DATA section start

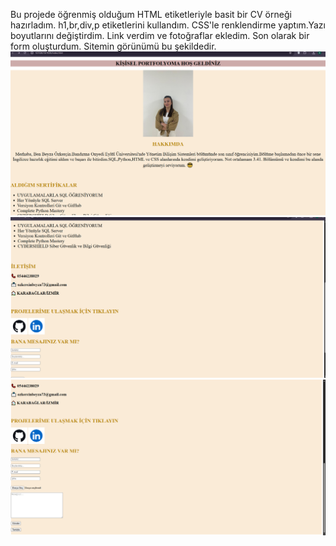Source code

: Bu projede öğrenmiş olduğum HTML etiketleriyle basit bir CV örneği hazırladım.
h1,br,div,p etiketlerini kullandım.
CSS'le renklendirme yaptım.Yazı boyutlarını değiştirdim.
Link verdim ve fotoğraflar ekledim.
Son olarak bir form oluşturdum.
Sitemin görünümü bu şekildedir.
![](resimler/portfolyo1.png)
![](resimler/portfo2.png)
![](resimler/port3.png)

DATA section end

PROBLEM DETAILS
Produce an exact copy of every line above, with the images left out.

REPLY TO THE TASK
Source code

: Bu projede öğrenmiş olduğum HTML etiketleriyle basit bir CV örneği hazırladım.
h1,br,div,p etiketlerini kullandım.
CSS'le renklendirme yaptım.Yazı boyutlarını değiştirdim.
Link verdim ve fotoğraflar ekledim.
Son olarak bir form oluşturdum.
Sitemin görünümü bu şekildedir.
![](resimler/portfolyo1.png)
![](resimler/portfo2.png)
![](resimler/port3.png)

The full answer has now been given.